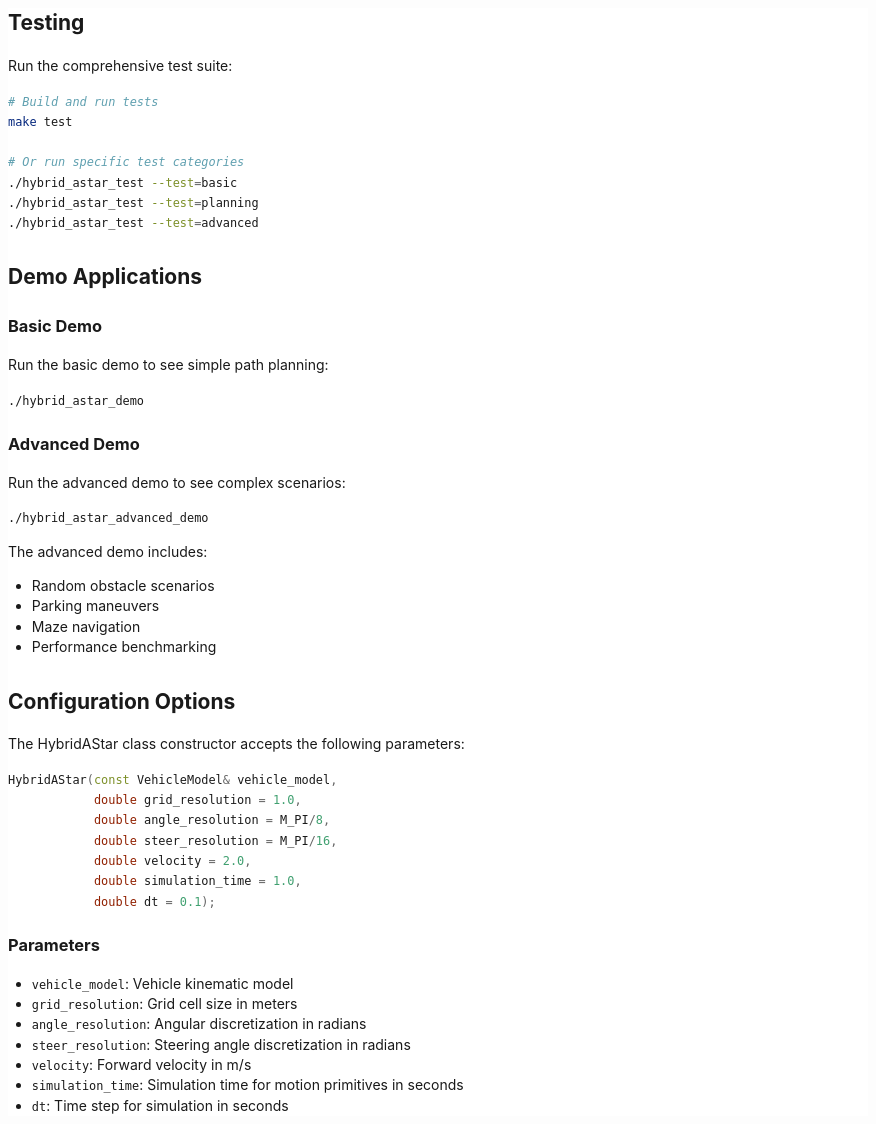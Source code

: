 ## Testing

Run the comprehensive test suite:

```bash
# Build and run tests
make test

# Or run specific test categories
./hybrid_astar_test --test=basic
./hybrid_astar_test --test=planning
./hybrid_astar_test --test=advanced
```

## Demo Applications

### Basic Demo
Run the basic demo to see simple path planning:

```bash
./hybrid_astar_demo
```

### Advanced Demo
Run the advanced demo to see complex scenarios:

```bash
./hybrid_astar_advanced_demo
```

The advanced demo includes:
- Random obstacle scenarios
- Parking maneuvers
- Maze navigation
- Performance benchmarking

## Configuration Options

The HybridAStar class constructor accepts the following parameters:

```cpp
HybridAStar(const VehicleModel& vehicle_model,
            double grid_resolution = 1.0,
            double angle_resolution = M_PI/8,
            double steer_resolution = M_PI/16,
            double velocity = 2.0,
            double simulation_time = 1.0,
            double dt = 0.1);
```

### Parameters

- `vehicle_model`: Vehicle kinematic model
- `grid_resolution`: Grid cell size in meters
- `angle_resolution`: Angular discretization in radians
- `steer_resolution`: Steering angle discretization in radians
- `velocity`: Forward velocity in m/s
- `simulation_time`: Simulation time for motion primitives in seconds
- `dt`: Time step for simulation in seconds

Action item: I'd like every record transcribed exactly, with no pictures carried over.

Reply to the exercise:
Source code

: ## Testing

Run the comprehensive test suite:

```bash
# Build and run tests
make test

# Or run specific test categories
./hybrid_astar_test --test=basic
./hybrid_astar_test --test=planning
./hybrid_astar_test --test=advanced
```

## Demo Applications

### Basic Demo
Run the basic demo to see simple path planning:

```bash
./hybrid_astar_demo
```

### Advanced Demo
Run the advanced demo to see complex scenarios:

```bash
./hybrid_astar_advanced_demo
```

The advanced demo includes:
- Random obstacle scenarios
- Parking maneuvers
- Maze navigation
- Performance benchmarking

## Configuration Options

The HybridAStar class constructor accepts the following parameters:

```cpp
HybridAStar(const VehicleModel& vehicle_model,
            double grid_resolution = 1.0,
            double angle_resolution = M_PI/8,
            double steer_resolution = M_PI/16,
            double velocity = 2.0,
            double simulation_time = 1.0,
            double dt = 0.1);
```

### Parameters

- `vehicle_model`: Vehicle kinematic model
- `grid_resolution`: Grid cell size in meters
- `angle_resolution`: Angular discretization in radians
- `steer_resolution`: Steering angle discretization in radians
- `velocity`: Forward velocity in m/s
- `simulation_time`: Simulation time for motion primitives in seconds
- `dt`: Time step for simulation in seconds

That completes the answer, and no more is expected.